Подобная ситуация была и с рождением старшего сына в Челябинске, но только совсем наоборот. Первенец родился после получения команды об убытия к новому месту службы. На мои просьбы и ходатайства моих начальников об отпуске для того, чтобы дождаться рождения сына и забрать из родильного дома получал отказ. Аргумент был один, приказано убыть срочно. В результате сын родился 22-го, а 29-го числа я был уже на новом месте службы. Очень обидно было, когда при прибытии узнал, что ни какой срочности не было. Но такова была воинская служба в то время.
Декабрь 1959 года
Канун Нового года, самого семейного и самого любимого праздника. На 30 декабря 1959 года экипаж Н. Турова получает срочное задание вылететь на базу падения головок (ОИС № 4,ст. Кзылджар) с посадкой на ОИС №3 г. Аральска. Нам было понятно, что ракета стоит на старте, подготовленная для испытательного пуска на заданную дальность. В то время при плановом ведении хозяйства все предприятия и структуры стремились выполнить план и доложить о его выполнении. Тем более о выполнении плана испытаний новейшей техники. Это не первый случай, когда пуск производился в последние дни года. Успокаивало немного то, испытателям нужны срочно результаты измерений, ради которых мы летим. Главный штаб полигона в этих случаях контролирует полёт и способствует успешному перелёту. Да и до наступления праздника еще есть два дня. Самолёт Ил-12, экипаж подготовлен к полётам и днём, и ночью при минимуме погоды. Поэтому не теряется надежда до наступления Нового года вернуться. Уходя из дома, семейство предупредил, что вероятность возвращения есть. Подготовку к Новому году продолжать.

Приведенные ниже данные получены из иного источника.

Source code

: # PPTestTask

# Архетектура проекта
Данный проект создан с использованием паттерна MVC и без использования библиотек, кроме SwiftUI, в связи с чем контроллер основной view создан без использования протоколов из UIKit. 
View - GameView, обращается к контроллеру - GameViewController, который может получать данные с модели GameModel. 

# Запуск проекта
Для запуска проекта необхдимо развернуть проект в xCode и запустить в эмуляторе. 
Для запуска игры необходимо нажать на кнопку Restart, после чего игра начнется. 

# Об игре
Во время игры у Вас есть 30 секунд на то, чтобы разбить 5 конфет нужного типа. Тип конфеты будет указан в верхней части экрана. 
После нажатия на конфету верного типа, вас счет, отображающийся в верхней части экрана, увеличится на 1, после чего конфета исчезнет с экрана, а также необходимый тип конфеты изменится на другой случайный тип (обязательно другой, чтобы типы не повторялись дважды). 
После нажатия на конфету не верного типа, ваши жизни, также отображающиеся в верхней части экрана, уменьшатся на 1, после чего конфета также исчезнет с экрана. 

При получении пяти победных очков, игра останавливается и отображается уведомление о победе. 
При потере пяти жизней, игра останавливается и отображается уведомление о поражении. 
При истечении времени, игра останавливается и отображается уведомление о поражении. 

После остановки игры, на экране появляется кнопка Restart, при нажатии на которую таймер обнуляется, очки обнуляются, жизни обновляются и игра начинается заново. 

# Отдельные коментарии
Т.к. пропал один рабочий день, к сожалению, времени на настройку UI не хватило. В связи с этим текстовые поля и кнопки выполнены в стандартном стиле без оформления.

Вылетели с восходом Солнца прямым маршрутом на Актюбинск. Налетав 6 часов 22 минуты, посадку произвели в Джусалах в ночное время. Далее трассы нет, полёт возможен только днём и на следующий день вылетаем с восходом Солнца. Заявку на обратный перелёт дали двумя маршрутами и через Гурьев, и через Уральск. На базе произвели посадку через 3 ч. 41 мин. Для обратного вылета времени достаточно, но, как часто в таких случаях бывает, не готовы материалы измерений, ради которых мы срочно вылетали. Их из квадрата падения должен доставить самолёт Ан-2 Николая Сапая, который находится в готовности №1 в квадрате падения головки, находимся в готовности №1 и мы, но день уходит, а ночь приближается. Как будто бы кто усиленно гонит солнечный диск к земле. С каждой минутой тает надежда встретить праздник дома.
Исполняющим обязанности командира части в это время был полковник Горбунов Александр Дмитриевич, который был командирован туда для наведения порядка после того, как там случилось ЧП. Он переживал вместе с нами и прикладывал максимум усилий по обеспечению вылета. чтоб своевременно доставить результаты измерений. Мы с ним стояли у радиостанции в ожидании доклада о вылете Ан-2. Радист не мог расшифровать радиограмму. Он даёт команду радисту: “Запроси открытом текстом о времени вылета самолёта”. Удивлёнными глазами радист посмотрел на него, не меньше был удивлён и я. Он повторил команду. И радист тут же доложил, что самолёт взлетает. В то время за нарушение режима секретности можно было сильно пострадать. Но таков был Александр Дмитриевич всегда, решительный и смелый. Не даром начальник полигона генерал Вознюк направлял его на ликвидацию всяких прорывов.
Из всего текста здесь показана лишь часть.